Düşmanlıklar sokarım Troyalılar ile Danaolar arasına,
Geberip gidersin sen de pisipisine.
Böyle dedi o, Zeus'un kızı Helene'nin ödü koptu."
Daha sonra Aphrodite, oğlu Aineias tam öldürülmek üzereyken kendini savaş meydanına atar. Azgın savaşın ortasında kalan Aphrodite'yi şöyle anlatır büyük ozan;
" ... Ama Diomedes de can alan kargısıyla,
Kovalıyordu Kıbrıslı Tanrıça Aphrodite'yi,
Biliyordu, güçsüz bir tanrıçaydı o,
İnsan savaşlarını yönetenlerden değildi,
Ne Athene idi, ne de iller yıkan Enyo."
Aphrodite oğlunu ölümden kurtarmaya çalışırken sivri bir kargı elinin ayasını deler, o esnada Apollon imdadına yetişip oğlu Aineias'ı kurtarır. Savaşta yaralanan Aphrodite'ye, düşman şöyle gürler;
"Çekil Zeus'un kızı, çekil savaştan,
Kadıncıkları baştan çıkarmak yetmez mi sana?
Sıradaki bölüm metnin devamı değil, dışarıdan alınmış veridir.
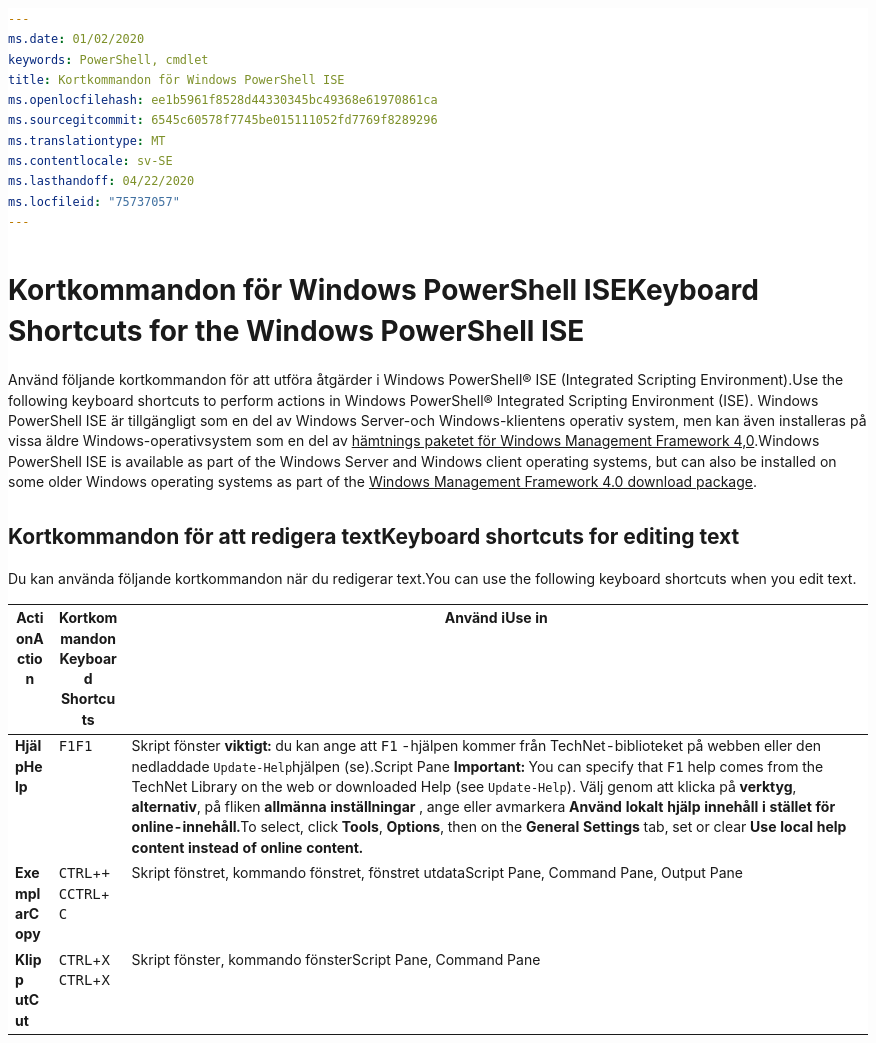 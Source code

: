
 ```yaml
---
ms.date: 01/02/2020
keywords: PowerShell, cmdlet
title: Kortkommandon för Windows PowerShell ISE
ms.openlocfilehash: ee1b5961f8528d44330345bc49368e61970861ca
ms.sourcegitcommit: 6545c60578f7745be015111052fd7769f8289296
ms.translationtype: MT
ms.contentlocale: sv-SE
ms.lasthandoff: 04/22/2020
ms.locfileid: "75737057"
---
```

# <a name="keyboard-shortcuts-for-the-windows-powershell-ise"></a><span data-ttu-id="5aa0c-103">Kortkommandon för Windows PowerShell ISE</span><span class="sxs-lookup"><span data-stu-id="5aa0c-103">Keyboard Shortcuts for the Windows PowerShell ISE</span></span>

<span data-ttu-id="5aa0c-104">Använd följande kortkommandon för att utföra åtgärder i Windows PowerShell® ISE (Integrated Scripting Environment).</span><span class="sxs-lookup"><span data-stu-id="5aa0c-104">Use the following keyboard shortcuts to perform actions in Windows PowerShell® Integrated Scripting Environment (ISE).</span></span> <span data-ttu-id="5aa0c-105">Windows PowerShell ISE är tillgängligt som en del av Windows Server-och Windows-klientens operativ system, men kan även installeras på vissa äldre Windows-operativsystem som en del av [hämtnings paketet för Windows Management Framework 4,0](https://go.microsoft.com/fwlink/?LinkID=293881).</span><span class="sxs-lookup"><span data-stu-id="5aa0c-105">Windows PowerShell ISE is available as part of the Windows Server and Windows client operating systems, but can also be installed on some older Windows operating systems as part of the [Windows Management Framework 4.0 download package](https://go.microsoft.com/fwlink/?LinkID=293881).</span></span>

## <a name="keyboard-shortcuts-for-editing-text"></a><span data-ttu-id="5aa0c-106">Kortkommandon för att redigera text</span><span class="sxs-lookup"><span data-stu-id="5aa0c-106">Keyboard shortcuts for editing text</span></span>

<span data-ttu-id="5aa0c-107">Du kan använda följande kortkommandon när du redigerar text.</span><span class="sxs-lookup"><span data-stu-id="5aa0c-107">You can use the following keyboard shortcuts when you edit text.</span></span>

|              <span data-ttu-id="5aa0c-108">Action</span><span class="sxs-lookup"><span data-stu-id="5aa0c-108">Action</span></span>              |       <span data-ttu-id="5aa0c-109">Kortkommandon</span><span class="sxs-lookup"><span data-stu-id="5aa0c-109">Keyboard Shortcuts</span></span>       |                                                                                                                                                 <span data-ttu-id="5aa0c-110">Använd i</span><span class="sxs-lookup"><span data-stu-id="5aa0c-110">Use in</span></span>                                                                                                                                                 |
| -------------------------------- | ------------------------------ | ------------------------------------------------------------------------------------------------------------------------------------------------------------------------------------------------------------------------------------------------------------------------------------------------------ |
| <span data-ttu-id="5aa0c-111">**Hjälp**</span><span class="sxs-lookup"><span data-stu-id="5aa0c-111">**Help**</span></span>                         | <span data-ttu-id="5aa0c-112"><kbd>F1</kbd></span><span class="sxs-lookup"><span data-stu-id="5aa0c-112"><kbd>F1</kbd></span></span>                  | <span data-ttu-id="5aa0c-113">Skript fönster **viktigt:** du kan ange att <kbd>F1</kbd> -hjälpen kommer från TechNet-biblioteket på webben eller den nedladdade `Update-Help`hjälpen (se).</span><span class="sxs-lookup"><span data-stu-id="5aa0c-113">Script Pane **Important:** You can specify that <kbd>F1</kbd> help comes from the TechNet Library on the web or downloaded Help (see `Update-Help`).</span></span> <span data-ttu-id="5aa0c-114">Välj genom att klicka på **verktyg**, **alternativ**, på fliken **allmänna inställningar** , ange eller avmarkera **Använd lokalt hjälp innehåll i stället för online-innehåll.**</span><span class="sxs-lookup"><span data-stu-id="5aa0c-114">To select, click **Tools**, **Options**, then on the **General Settings** tab, set or clear **Use local help content instead of online content.**</span></span> |
| <span data-ttu-id="5aa0c-115">**Exemplar**</span><span class="sxs-lookup"><span data-stu-id="5aa0c-115">**Copy**</span></span>                         | <span data-ttu-id="5aa0c-116"><kbd>CTRL</kbd>+<kbd>+ C</kbd></span><span class="sxs-lookup"><span data-stu-id="5aa0c-116"><kbd>CTRL</kbd>+<kbd>C</kbd></span></span>   | <span data-ttu-id="5aa0c-117">Skript fönstret, kommando fönstret, fönstret utdata</span><span class="sxs-lookup"><span data-stu-id="5aa0c-117">Script Pane, Command Pane, Output Pane</span></span>                                                                                                                                                                                                                                                                 |
| <span data-ttu-id="5aa0c-118">**Klipp ut**</span><span class="sxs-lookup"><span data-stu-id="5aa0c-118">**Cut**</span></span>                          | <span data-ttu-id="5aa0c-119"><kbd>CTRL</kbd>+<kbd>X</kbd></span><span class="sxs-lookup"><span data-stu-id="5aa0c-119"><kbd>CTRL</kbd>+<kbd>X</kbd></span></span>   | <span data-ttu-id="5aa0c-120">Skript fönster, kommando fönster</span><span class="sxs-lookup"><span data-stu-id="5aa0c-120">Script Pane, Command Pane</span></span>                                                                                                                                                                                                                                                                              |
Bir daha karışırsan savaşa bundan böyle,
Korkarım uzaktan ödün kopacak."
Aphrodite'nin yarasını annesi Dione iyileştirir, onu teselli eder ve kızına sorar;
"Hangi tanrı kıydı sana yavrucuğum,
Göz göre göre bir kötülük mü işledin ki?"
Karşılık verdi cilveli Aphrodite dedi ki;
Tydeusoğlu taşkın canlı Diomedes vurdu beni,
Sevgili oğlumu, Aineis'ı çekiyordum savaştan,
Tekmil insanlar arasında onu severim en çok..."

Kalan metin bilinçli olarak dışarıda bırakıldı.